Introduction - Phantom Developer Documentation

This document introduces the Phantom platform and outlines key concepts, quickstarts, architecture, and official resources for developers. It includes examples, recommended practices, and ten official resource links styled for clarity.

What is Phantom?

Phantom is a hypothetical developer platform designed to accelerate the creation, testing, and deployment of modern applications that interact with distributed services. At its core Phantom provides a set of modular SDKs, a predictable API surface, tooling for local dev and CI/CD, and a secure runtime environment. This introduction is intended for engineers who will build integrations, SDKs, or platform-aware applications — whether you are writing a microservice, a CLI tool, or a UI plugin.

Core Concepts

Understanding the core concepts of Phantom helps you design integrations that are resilient and maintainable. Below are the primary building blocks:

1. SDKs and Clients

Phantom provides first-class SDKs in multiple languages. Each SDK is a thin wrapper over the platform's HTTP/GRPC API and focuses on developer ergonomics: typed responses, helpers for retries, and built-in telemetry. Use SDKs for quick prototyping; use direct HTTP calls when you need fine-grained control.

2. Authentication and Secrets

All Phantom APIs require authenticated requests. Authentication is token-based and supports short-lived tokens for CI credentials and long-lived tokens for service-to-service integration. Secrets are never stored in plain text — use the Phantom Secrets API or your environment manager to inject credentials at runtime.

3. Events and Webhooks

Phantom emits events to signal state changes (builds, deployments, incoming messages). Webhooks are the preferred integration method for asynchronous reactions. Implement idempotency in your webhook handlers to avoid duplicate effects.

Getting started

This quickstart assumes you have a Phantom account and a project created via the dashboard. Follow these steps to run a simple example using the Phantom CLI.

Install the CLI

npm install -g @phantom/cli
phantom login
phantom init my-sample-app
cd my-sample-app
phantom start

Create your first integration

Scaffold a basic integration that receives events and posts responses. Keep the handler logic small and test locally using the CLI's replay tools.

Architecture

Phantom's architecture is modular and layered. At a high level: clients & SDKs → API gateway → service mesh → core services (auth, events, storage) → durable backends. This separation ensures that teams can evolve independently and that the platform scales horizontally.

Design patterns

When integrating with Phantom, prefer event-driven patterns for long-running flows and request-response for immediate queries. Use exponential backoff for retryable errors and circuit breakers for third-party systems to prevent cascading failures.

API overview

The API surface includes endpoints for authentication, resources (projects, deployments), telemetry, and secrets. Responses are JSON and follow a consistent envelope format that includes metadata, pagination hints, and standardized error objects.

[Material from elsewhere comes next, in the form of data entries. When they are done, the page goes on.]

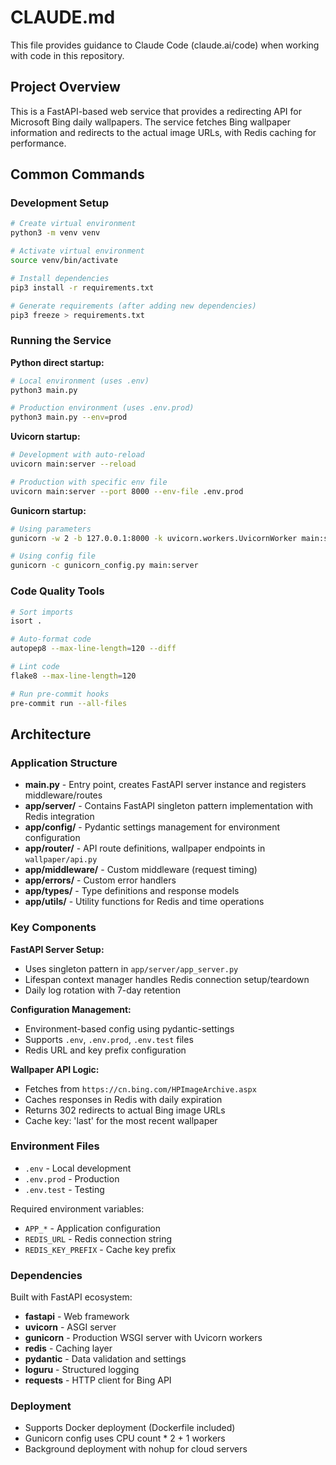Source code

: # CLAUDE.md

This file provides guidance to Claude Code (claude.ai/code) when working with code in this repository.

## Project Overview

This is a FastAPI-based web service that provides a redirecting API for Microsoft Bing daily wallpapers. The service fetches Bing wallpaper information and redirects to the actual image URLs, with Redis caching for performance.

## Common Commands

### Development Setup
```bash
# Create virtual environment
python3 -m venv venv

# Activate virtual environment
source venv/bin/activate

# Install dependencies
pip3 install -r requirements.txt

# Generate requirements (after adding new dependencies)
pip3 freeze > requirements.txt
```

### Running the Service

**Python direct startup:**
```bash
# Local environment (uses .env)
python3 main.py

# Production environment (uses .env.prod)
python3 main.py --env=prod
```

**Uvicorn startup:**
```bash
# Development with auto-reload
uvicorn main:server --reload

# Production with specific env file
uvicorn main:server --port 8000 --env-file .env.prod
```

**Gunicorn startup:**
```bash
# Using parameters
gunicorn -w 2 -b 127.0.0.1:8000 -k uvicorn.workers.UvicornWorker main:server

# Using config file
gunicorn -c gunicorn_config.py main:server
```

### Code Quality Tools
```bash
# Sort imports
isort .

# Auto-format code
autopep8 --max-line-length=120 --diff

# Lint code
flake8 --max-line-length=120

# Run pre-commit hooks
pre-commit run --all-files
```

## Architecture

### Application Structure
- **main.py** - Entry point, creates FastAPI server instance and registers middleware/routes
- **app/server/** - Contains FastAPI singleton pattern implementation with Redis integration
- **app/config/** - Pydantic settings management for environment configuration
- **app/router/** - API route definitions, wallpaper endpoints in `wallpaper/api.py`
- **app/middleware/** - Custom middleware (request timing)
- **app/errors/** - Custom error handlers
- **app/types/** - Type definitions and response models
- **app/utils/** - Utility functions for Redis and time operations

### Key Components

**FastAPI Server Setup:**
- Uses singleton pattern in `app/server/app_server.py`
- Lifespan context manager handles Redis connection setup/teardown
- Daily log rotation with 7-day retention

**Configuration Management:**
- Environment-based config using pydantic-settings
- Supports `.env`, `.env.prod`, `.env.test` files
- Redis URL and key prefix configuration

**Wallpaper API Logic:**
- Fetches from `https://cn.bing.com/HPImageArchive.aspx`
- Caches responses in Redis with daily expiration
- Returns 302 redirects to actual Bing image URLs
- Cache key: 'last' for the most recent wallpaper

### Environment Files
- `.env` - Local development
- `.env.prod` - Production
- `.env.test` - Testing

Required environment variables:
- `APP_*` - Application configuration
- `REDIS_URL` - Redis connection string
- `REDIS_KEY_PREFIX` - Cache key prefix

### Dependencies
Built with FastAPI ecosystem:
- **fastapi** - Web framework
- **uvicorn** - ASGI server
- **gunicorn** - Production WSGI server with Uvicorn workers
- **redis** - Caching layer
- **pydantic** - Data validation and settings
- **loguru** - Structured logging
- **requests** - HTTP client for Bing API

### Deployment
- Supports Docker deployment (Dockerfile included)
- Gunicorn config uses CPU count * 2 + 1 workers
- Background deployment with nohup for cloud servers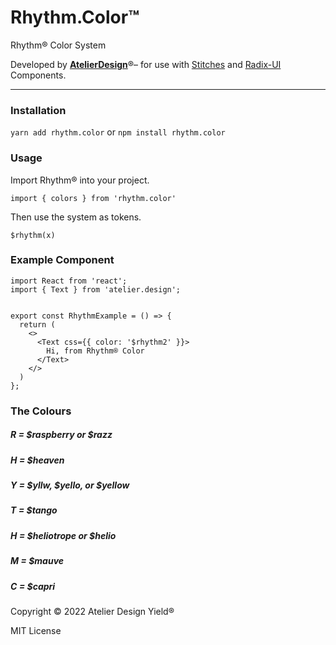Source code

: # Rhythm.Color™
Rhythm® Color System

Developed by [**AtelierDesign**](https://atlrdsgn.com)®–
for use with [Stitches](https://stitches.dev) and [Radix-UI](https://www.radix-ui.com) Components.

<hr>

### Installation

`yarn add rhythm.color`
or
`npm install rhythm.color`

### Usage

Import Rhythm® into your project.

` import { colors } from 'rhythm.color' `

Then use the system as tokens.

` $rhythm(x) `

### Example Component

```tsx 
import React from 'react';
import { Text } from 'atelier.design';


export const RhythmExample = () => {
  return (
    <>
      <Text css={{ color: '$rhythm2' }}>
        Hi, from Rhythm® Color
      </Text>
    </>
  )
};

```

### The Colours

##### **R** = $raspberry or $razz
##### **H** = $heaven
##### **Y** = $yllw, $yello, or $yellow
##### **T** = $tango
##### **H** = $heliotrope or $helio
##### **M** = $mauve
##### **C** = $capri



Copyright © 2022 Atelier Design Yield®

MIT License
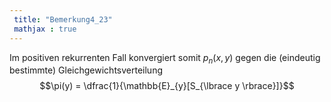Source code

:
 ```yaml
---
 title: "Bemerkung4_23"
 mathjax : true
---
```

Im positiven rekurrenten Fall konvergiert somit $p_{n}(x,y)$ gegen die
(eindeutig bestimmte) Gleichgewichtsverteilung
$$\pi(y) = \dfrac{1}{\mathbb{E}_{y}[S_{\lbrace y \rbrace}]}$$
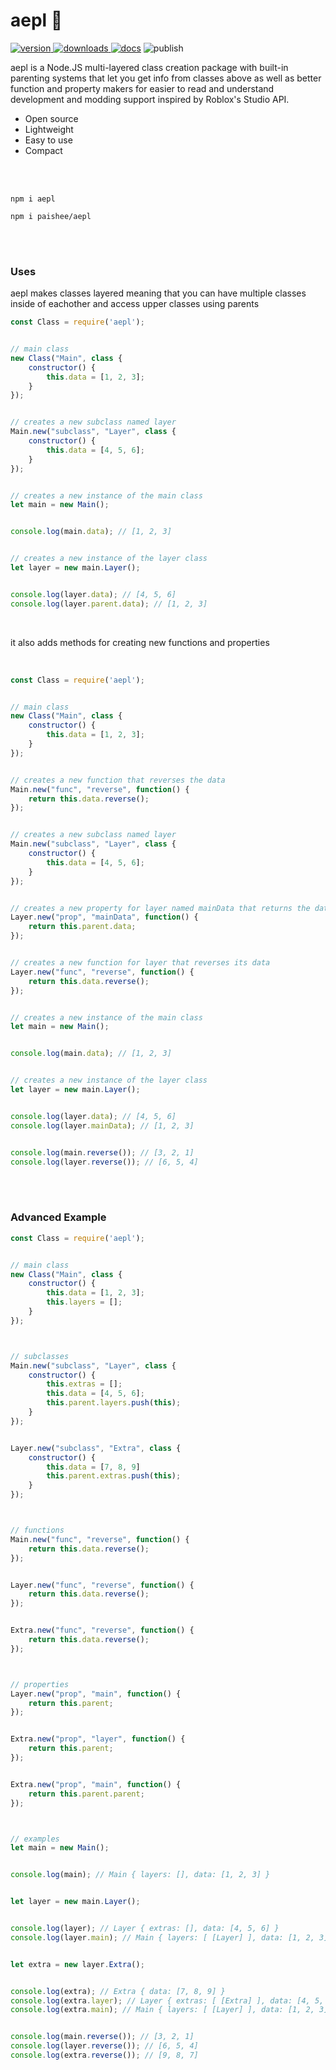 # aepl  🍎
<a href="https://www.npmjs.com/package/aepl"><img src="https://img.shields.io/npm/v/aepl?style=flat&color=red&logo=npm&logoColor=white" alt="version" />
<a href="https://www.npmjs.com/package/aepl"><img src="https://img.shields.io/npm/dt/aepl?style=flat&color=green&logo=docusign&logoColor=white" alt="downloads" />
<a href="https://github.com/paishee/aepl/wiki"><img src="https://img.shields.io/badge/documentation-tapel?color=blue&logo=gitbook&logoColor=white" alt="docs" /></a>
<img src="https://github.com/paishee/aepl/actions/workflows/publish-shit.yml/badge.svg" alt="publish">

aepl is a Node.JS multi-layered class creation package with built-in parenting systems that let you get info from classes above as well as better function and property makers for easier to read and understand development and modding support inspired by Roblox's Studio API.
  - Open source
  - Lightweight
  - Easy to use
  - Compact

<br><br>

```console
npm i aepl
```
```console
npm i paishee/aepl
```


<br><br>


### Uses
aepl makes classes layered meaning that you can have multiple classes inside of eachother and access upper classes using parents
```js
const Class = require('aepl');


// main class
new Class("Main", class {
	constructor() {
		this.data = [1, 2, 3];
	}
});


// creates a new subclass named layer
Main.new("subclass", "Layer", class {
	constructor() {
		this.data = [4, 5, 6];
	}
});


// creates a new instance of the main class
let main = new Main();


console.log(main.data); // [1, 2, 3]


// creates a new instance of the layer class
let layer = new main.Layer();


console.log(layer.data); // [4, 5, 6]
console.log(layer.parent.data); // [1, 2, 3]
```
<br>

it also adds methods for creating new functions and properties

<br>

```js
const Class = require('aepl');


// main class
new Class("Main", class {
	constructor() {
		this.data = [1, 2, 3];
	}
});


// creates a new function that reverses the data
Main.new("func", "reverse", function() {
	return this.data.reverse();
});


// creates a new subclass named layer
Main.new("subclass", "Layer", class {
	constructor() {
		this.data = [4, 5, 6];
	}
});


// creates a new property for layer named mainData that returns the data of the parent class
Layer.new("prop", "mainData", function() {
	return this.parent.data;
});


// creates a new function for layer that reverses its data
Layer.new("func", "reverse", function() {
	return this.data.reverse();
});


// creates a new instance of the main class
let main = new Main();


console.log(main.data); // [1, 2, 3]


// creates a new instance of the layer class
let layer = new main.Layer();


console.log(layer.data); // [4, 5, 6]
console.log(layer.mainData); // [1, 2, 3]


console.log(main.reverse()); // [3, 2, 1]
console.log(layer.reverse()); // [6, 5, 4]
```


<br><br>


### Advanced Example
```js
const Class = require('aepl');


// main class
new Class("Main", class {
	constructor() {
		this.data = [1, 2, 3];
		this.layers = [];
	}
});



// subclasses
Main.new("subclass", "Layer", class {
	constructor() {
		this.extras = [];
		this.data = [4, 5, 6];
		this.parent.layers.push(this);
	}
});


Layer.new("subclass", "Extra", class {
	constructor() {
		this.data = [7, 8, 9]
		this.parent.extras.push(this);
	}
});



// functions
Main.new("func", "reverse", function() {
    return this.data.reverse();
});


Layer.new("func", "reverse", function() {
    return this.data.reverse();
});


Extra.new("func", "reverse", function() {
    return this.data.reverse();
});



// properties
Layer.new("prop", "main", function() {
	return this.parent;
});


Extra.new("prop", "layer", function() {
	return this.parent;
});


Extra.new("prop", "main", function() {
	return this.parent.parent;
});



// examples
let main = new Main();


console.log(main); // Main { layers: [], data: [1, 2, 3] }


let layer = new main.Layer();


console.log(layer); // Layer { extras: [], data: [4, 5, 6] }
console.log(layer.main); // Main { layers: [ [Layer] ], data: [1, 2, 3] }


let extra = new layer.Extra();


console.log(extra); // Extra { data: [7, 8, 9] }
console.log(extra.layer); // Layer { extras: [ [Extra] ], data: [4, 5, 6] }
console.log(extra.main); // Main { layers: [ [Layer] ], data: [1, 2, 3] }


console.log(main.reverse()); // [3, 2, 1]
console.log(layer.reverse()); // [6, 5, 4]
console.log(extra.reverse()); // [9, 8, 7]
```
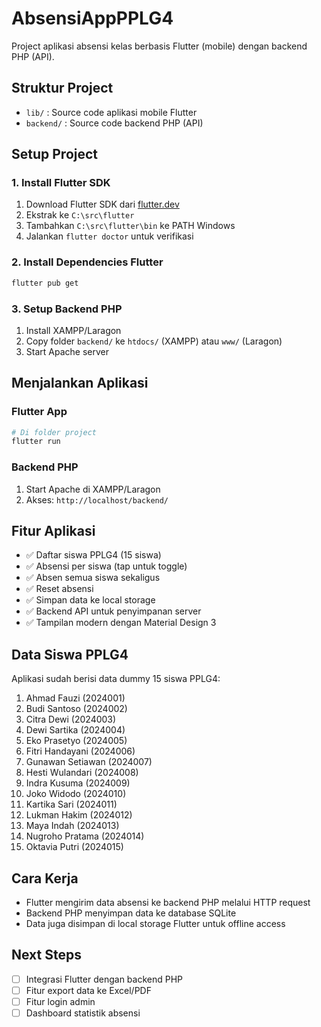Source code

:# AbsensiAppPPLG4

Project aplikasi absensi kelas berbasis Flutter (mobile) dengan backend PHP (API).

## Struktur Project

- `lib/` : Source code aplikasi mobile Flutter
- `backend/` : Source code backend PHP (API)

## Setup Project

### 1. Install Flutter SDK
1. Download Flutter SDK dari [flutter.dev](https://flutter.dev/docs/get-started/install/windows)
2. Ekstrak ke `C:\src\flutter`
3. Tambahkan `C:\src\flutter\bin` ke PATH Windows
4. Jalankan `flutter doctor` untuk verifikasi

### 2. Install Dependencies Flutter
```bash
flutter pub get
```

### 3. Setup Backend PHP
1. Install XAMPP/Laragon
2. Copy folder `backend/` ke `htdocs/` (XAMPP) atau `www/` (Laragon)
3. Start Apache server

## Menjalankan Aplikasi

### Flutter App
```bash
# Di folder project
flutter run
```

### Backend PHP
1. Start Apache di XAMPP/Laragon
2. Akses: `http://localhost/backend/`

## Fitur Aplikasi

- ✅ Daftar siswa PPLG4 (15 siswa)
- ✅ Absensi per siswa (tap untuk toggle)
- ✅ Absen semua siswa sekaligus
- ✅ Reset absensi
- ✅ Simpan data ke local storage
- ✅ Backend API untuk penyimpanan server
- ✅ Tampilan modern dengan Material Design 3

## Data Siswa PPLG4

Aplikasi sudah berisi data dummy 15 siswa PPLG4:
1. Ahmad Fauzi (2024001)
2. Budi Santoso (2024002)
3. Citra Dewi (2024003)
4. Dewi Sartika (2024004)
5. Eko Prasetyo (2024005)
6. Fitri Handayani (2024006)
7. Gunawan Setiawan (2024007)
8. Hesti Wulandari (2024008)
9. Indra Kusuma (2024009)
10. Joko Widodo (2024010)
11. Kartika Sari (2024011)
12. Lukman Hakim (2024012)
13. Maya Indah (2024013)
14. Nugroho Pratama (2024014)
15. Oktavia Putri (2024015)

## Cara Kerja
- Flutter mengirim data absensi ke backend PHP melalui HTTP request
- Backend PHP menyimpan data ke database SQLite
- Data juga disimpan di local storage Flutter untuk offline access

## Next Steps
- [ ] Integrasi Flutter dengan backend PHP
- [ ] Fitur export data ke Excel/PDF
- [ ] Fitur login admin
- [ ] Dashboard statistik absensi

Example: Create a deployment

POST /v1/projects/{projectId}/deployments
Authorization: Bearer <TOKEN>
Content-Type: application/json

{
  "name": "my-deploy",
  "image": "ghcr.io/myorg/myapp:latest",
  "env": {"NODE_ENV":"production"}
}
Response
{
  "id":"deploy_01F...",
  "status":"queued",
  "created_at":"2025-10-10T12:00:00Z"
}

Best practices

Security, observability, and simplicity are the three pillars of successful Phantom integrations:

Note: This document is an opinionated introduction. Consult the official API reference for details about rate limits, quotas, and service-level guarantees.

Official resources (10 colorful links)

Below are ten official resources you can bookmark. Each link uses a colorful button style so you can quickly scan by purpose.

Conclusion

Phantom aims to simplify building production-ready integrations by providing cohesive tooling and thoughtful APIs. As you adopt Phantom, focus on small iterations, automated tests, and observable operations. With these foundations, you can deliver reliable features faster and reduce operational overhead.